Tom,
I find it humorous that we both had the same thought experiment. I read "honky" as less offensive than "redneck", but that may be subjective and/or semantic.
To be very plain:
The image we conjure up of a "gypsy" is a stereotype. "Gypsy" for many invokes images of coin hip scarves and veils and brightly painted caravans. Mysterious women. Homeless vagrants who are selling snake oil. Fire eaters. Sellers of junk.
Even if we removed the negative ones, and "gypsy" made us just think of "sexy mysterious woman", isn't that just objectifying women? Or sexualizing a race of people? Is that any different than talking about which race has bigger or smaller penises?
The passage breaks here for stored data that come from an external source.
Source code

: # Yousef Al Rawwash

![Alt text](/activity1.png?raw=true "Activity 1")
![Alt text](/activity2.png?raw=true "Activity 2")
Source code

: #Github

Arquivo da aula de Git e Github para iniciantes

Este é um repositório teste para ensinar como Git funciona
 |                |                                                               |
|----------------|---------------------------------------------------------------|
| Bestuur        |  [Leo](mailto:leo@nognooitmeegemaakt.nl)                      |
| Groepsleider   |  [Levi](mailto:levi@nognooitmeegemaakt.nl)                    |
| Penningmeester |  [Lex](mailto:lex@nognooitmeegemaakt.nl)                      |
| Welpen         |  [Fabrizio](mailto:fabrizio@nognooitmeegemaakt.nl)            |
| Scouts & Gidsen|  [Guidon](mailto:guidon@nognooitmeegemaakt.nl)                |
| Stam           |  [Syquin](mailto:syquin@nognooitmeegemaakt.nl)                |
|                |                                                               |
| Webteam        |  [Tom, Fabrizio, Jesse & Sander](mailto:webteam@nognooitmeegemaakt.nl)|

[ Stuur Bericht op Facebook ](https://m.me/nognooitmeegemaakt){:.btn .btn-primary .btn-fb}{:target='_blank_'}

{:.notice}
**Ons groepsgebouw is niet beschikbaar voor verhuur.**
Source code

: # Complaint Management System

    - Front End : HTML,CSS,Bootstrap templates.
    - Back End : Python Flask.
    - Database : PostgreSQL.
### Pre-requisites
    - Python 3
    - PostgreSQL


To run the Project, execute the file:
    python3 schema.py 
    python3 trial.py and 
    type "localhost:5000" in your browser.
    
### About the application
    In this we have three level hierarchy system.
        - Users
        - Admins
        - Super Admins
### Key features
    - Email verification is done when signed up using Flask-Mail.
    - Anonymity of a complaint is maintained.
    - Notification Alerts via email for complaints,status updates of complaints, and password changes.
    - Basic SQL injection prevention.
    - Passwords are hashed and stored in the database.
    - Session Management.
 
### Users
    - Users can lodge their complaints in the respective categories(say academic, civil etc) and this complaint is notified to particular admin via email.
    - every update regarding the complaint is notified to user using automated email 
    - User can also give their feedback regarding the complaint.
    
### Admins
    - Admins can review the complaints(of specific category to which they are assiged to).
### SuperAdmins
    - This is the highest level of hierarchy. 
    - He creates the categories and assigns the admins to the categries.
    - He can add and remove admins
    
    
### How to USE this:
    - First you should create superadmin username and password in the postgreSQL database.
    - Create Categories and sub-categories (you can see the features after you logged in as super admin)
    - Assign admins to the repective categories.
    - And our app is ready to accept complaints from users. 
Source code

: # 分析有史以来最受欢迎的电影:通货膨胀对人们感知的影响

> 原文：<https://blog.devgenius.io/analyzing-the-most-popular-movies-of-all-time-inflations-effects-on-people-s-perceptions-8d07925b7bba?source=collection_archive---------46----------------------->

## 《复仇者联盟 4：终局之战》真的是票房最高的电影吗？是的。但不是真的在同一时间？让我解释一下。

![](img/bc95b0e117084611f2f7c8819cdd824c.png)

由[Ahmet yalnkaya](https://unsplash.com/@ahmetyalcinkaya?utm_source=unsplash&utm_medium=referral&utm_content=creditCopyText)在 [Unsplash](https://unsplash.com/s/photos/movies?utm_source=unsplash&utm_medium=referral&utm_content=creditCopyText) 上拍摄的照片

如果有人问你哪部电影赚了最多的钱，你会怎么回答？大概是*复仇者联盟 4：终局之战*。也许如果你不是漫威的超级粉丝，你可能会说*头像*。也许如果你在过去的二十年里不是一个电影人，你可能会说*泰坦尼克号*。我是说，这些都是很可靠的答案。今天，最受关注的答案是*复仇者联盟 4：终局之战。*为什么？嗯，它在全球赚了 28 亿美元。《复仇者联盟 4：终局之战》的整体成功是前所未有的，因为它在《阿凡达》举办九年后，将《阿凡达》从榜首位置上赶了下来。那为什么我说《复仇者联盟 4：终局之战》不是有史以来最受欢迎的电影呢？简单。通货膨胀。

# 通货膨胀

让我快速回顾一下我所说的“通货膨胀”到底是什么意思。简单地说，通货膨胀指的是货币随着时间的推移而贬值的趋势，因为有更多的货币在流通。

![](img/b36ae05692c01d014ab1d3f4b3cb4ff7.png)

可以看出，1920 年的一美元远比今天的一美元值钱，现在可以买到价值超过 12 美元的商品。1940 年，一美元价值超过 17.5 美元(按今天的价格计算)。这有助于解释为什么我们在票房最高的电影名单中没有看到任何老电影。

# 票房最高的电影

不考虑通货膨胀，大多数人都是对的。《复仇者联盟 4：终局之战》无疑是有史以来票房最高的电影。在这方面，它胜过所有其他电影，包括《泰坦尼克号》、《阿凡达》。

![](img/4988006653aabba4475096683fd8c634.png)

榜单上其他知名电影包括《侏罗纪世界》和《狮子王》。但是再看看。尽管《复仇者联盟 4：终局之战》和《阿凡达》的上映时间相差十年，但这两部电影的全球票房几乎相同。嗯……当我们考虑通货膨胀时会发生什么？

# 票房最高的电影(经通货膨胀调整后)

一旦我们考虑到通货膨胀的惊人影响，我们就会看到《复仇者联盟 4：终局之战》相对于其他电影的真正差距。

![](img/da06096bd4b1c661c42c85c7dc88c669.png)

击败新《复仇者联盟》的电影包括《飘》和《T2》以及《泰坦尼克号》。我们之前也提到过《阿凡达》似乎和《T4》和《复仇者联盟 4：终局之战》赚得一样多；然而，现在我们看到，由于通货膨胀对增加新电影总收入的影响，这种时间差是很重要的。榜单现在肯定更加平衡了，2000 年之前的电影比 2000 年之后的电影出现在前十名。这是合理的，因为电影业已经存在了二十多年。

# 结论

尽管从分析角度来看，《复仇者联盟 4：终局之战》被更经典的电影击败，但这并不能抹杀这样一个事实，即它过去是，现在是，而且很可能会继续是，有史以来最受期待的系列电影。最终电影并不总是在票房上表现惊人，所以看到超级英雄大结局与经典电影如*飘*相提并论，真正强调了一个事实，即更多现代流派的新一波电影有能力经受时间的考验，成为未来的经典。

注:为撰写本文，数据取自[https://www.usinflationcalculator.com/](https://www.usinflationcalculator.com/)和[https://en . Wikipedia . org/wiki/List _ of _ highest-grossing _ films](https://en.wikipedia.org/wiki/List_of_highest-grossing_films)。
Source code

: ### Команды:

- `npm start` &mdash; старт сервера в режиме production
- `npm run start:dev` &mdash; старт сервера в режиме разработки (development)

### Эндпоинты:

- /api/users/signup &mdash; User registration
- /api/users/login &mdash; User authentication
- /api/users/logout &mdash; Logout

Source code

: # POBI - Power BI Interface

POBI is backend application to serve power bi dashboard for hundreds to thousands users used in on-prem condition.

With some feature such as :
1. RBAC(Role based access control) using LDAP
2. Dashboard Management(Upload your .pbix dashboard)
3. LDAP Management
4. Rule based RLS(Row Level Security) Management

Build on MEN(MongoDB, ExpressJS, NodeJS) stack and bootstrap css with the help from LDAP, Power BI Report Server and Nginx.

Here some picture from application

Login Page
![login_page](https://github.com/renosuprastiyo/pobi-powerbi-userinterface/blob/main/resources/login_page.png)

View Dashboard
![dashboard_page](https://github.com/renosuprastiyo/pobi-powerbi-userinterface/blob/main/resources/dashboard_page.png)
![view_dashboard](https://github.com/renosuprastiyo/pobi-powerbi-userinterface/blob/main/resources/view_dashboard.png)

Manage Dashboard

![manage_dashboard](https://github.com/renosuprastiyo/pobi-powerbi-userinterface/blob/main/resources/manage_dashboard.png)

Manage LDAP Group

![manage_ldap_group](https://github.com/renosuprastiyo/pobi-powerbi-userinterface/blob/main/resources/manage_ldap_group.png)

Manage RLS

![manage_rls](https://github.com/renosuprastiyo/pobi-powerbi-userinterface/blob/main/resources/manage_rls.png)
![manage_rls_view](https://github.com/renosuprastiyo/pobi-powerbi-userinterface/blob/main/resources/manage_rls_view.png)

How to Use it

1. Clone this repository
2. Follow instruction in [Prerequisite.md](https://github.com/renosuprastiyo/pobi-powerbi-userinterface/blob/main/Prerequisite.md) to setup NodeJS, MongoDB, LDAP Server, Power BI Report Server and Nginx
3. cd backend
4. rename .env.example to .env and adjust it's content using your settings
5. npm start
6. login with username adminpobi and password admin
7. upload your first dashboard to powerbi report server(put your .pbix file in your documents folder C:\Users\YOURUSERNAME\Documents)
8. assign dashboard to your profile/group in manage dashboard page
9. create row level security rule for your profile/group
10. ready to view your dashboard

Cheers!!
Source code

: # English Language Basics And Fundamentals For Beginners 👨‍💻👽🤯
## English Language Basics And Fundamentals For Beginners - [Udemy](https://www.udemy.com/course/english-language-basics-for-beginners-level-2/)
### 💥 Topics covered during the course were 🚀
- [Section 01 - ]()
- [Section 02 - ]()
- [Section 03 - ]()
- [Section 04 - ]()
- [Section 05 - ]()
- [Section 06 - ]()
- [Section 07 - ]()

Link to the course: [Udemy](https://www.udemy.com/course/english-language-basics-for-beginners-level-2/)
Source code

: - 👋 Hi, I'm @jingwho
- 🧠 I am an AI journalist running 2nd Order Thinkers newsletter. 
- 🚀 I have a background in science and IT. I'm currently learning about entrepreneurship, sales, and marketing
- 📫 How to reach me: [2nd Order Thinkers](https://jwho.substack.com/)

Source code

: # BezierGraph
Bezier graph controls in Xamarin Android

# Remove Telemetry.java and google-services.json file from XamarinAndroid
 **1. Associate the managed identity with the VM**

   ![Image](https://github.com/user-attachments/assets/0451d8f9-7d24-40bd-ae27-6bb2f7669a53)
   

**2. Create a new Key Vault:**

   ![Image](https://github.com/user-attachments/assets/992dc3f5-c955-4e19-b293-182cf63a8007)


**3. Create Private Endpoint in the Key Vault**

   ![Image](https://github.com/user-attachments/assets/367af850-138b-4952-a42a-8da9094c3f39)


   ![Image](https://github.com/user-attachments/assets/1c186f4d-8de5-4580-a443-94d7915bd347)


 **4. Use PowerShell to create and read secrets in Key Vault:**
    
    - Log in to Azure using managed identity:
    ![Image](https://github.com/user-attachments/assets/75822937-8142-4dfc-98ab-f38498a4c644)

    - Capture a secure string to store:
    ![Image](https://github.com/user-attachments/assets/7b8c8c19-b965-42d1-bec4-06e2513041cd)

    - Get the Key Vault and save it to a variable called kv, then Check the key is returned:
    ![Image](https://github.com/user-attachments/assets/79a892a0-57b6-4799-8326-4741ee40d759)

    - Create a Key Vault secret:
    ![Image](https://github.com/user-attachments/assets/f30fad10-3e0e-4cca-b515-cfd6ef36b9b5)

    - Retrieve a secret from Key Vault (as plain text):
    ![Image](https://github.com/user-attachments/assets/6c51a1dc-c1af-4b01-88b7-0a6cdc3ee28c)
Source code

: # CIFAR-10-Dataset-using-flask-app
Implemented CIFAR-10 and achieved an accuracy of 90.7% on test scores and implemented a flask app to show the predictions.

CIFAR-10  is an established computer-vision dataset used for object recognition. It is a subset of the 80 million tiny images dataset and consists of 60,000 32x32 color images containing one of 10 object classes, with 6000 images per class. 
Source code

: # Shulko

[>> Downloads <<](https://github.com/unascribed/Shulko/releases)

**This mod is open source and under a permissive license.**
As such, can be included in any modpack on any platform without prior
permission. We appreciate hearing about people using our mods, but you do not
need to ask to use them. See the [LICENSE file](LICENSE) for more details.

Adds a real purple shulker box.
Or saying that Asian women are "exotic" and black men are "savage"?
So yeah, the more I've thought about this over the last few days - and the last year or so ago, since I first suggested "spiral" - I've been realizing that "gypsy" is a problem. Maybe it's not, at least in America, the slur that it is in parts of Europe. But it's still a stereotype loaded word.
...
Why now?
The other objection is "very few are complaining, why not wait til more people are complaining?"
Well, we can wait until it's a big problem, or we can acknowledge the direction things are going, and head it off before it becomes less of an accepted word. Would I rather be too PC, or like my grandma, who I had to remind that "negro" is not an appropriate word anymore in the 2000s? I'd rather error on the side of PC, in this particular case.
For me, the tipping point, as I explained in my previous e-mail, has been first and second hand accounts of people of actual Romani heritage having issues. Yes, some do and some don't - but that's precisely the point I was communicating when I came up with the "redneck" thought experiment. Some wear "redneck" with honor. But definitely, *definitely* "redneck" is also used as a slur to disparage people who are seen as inferior.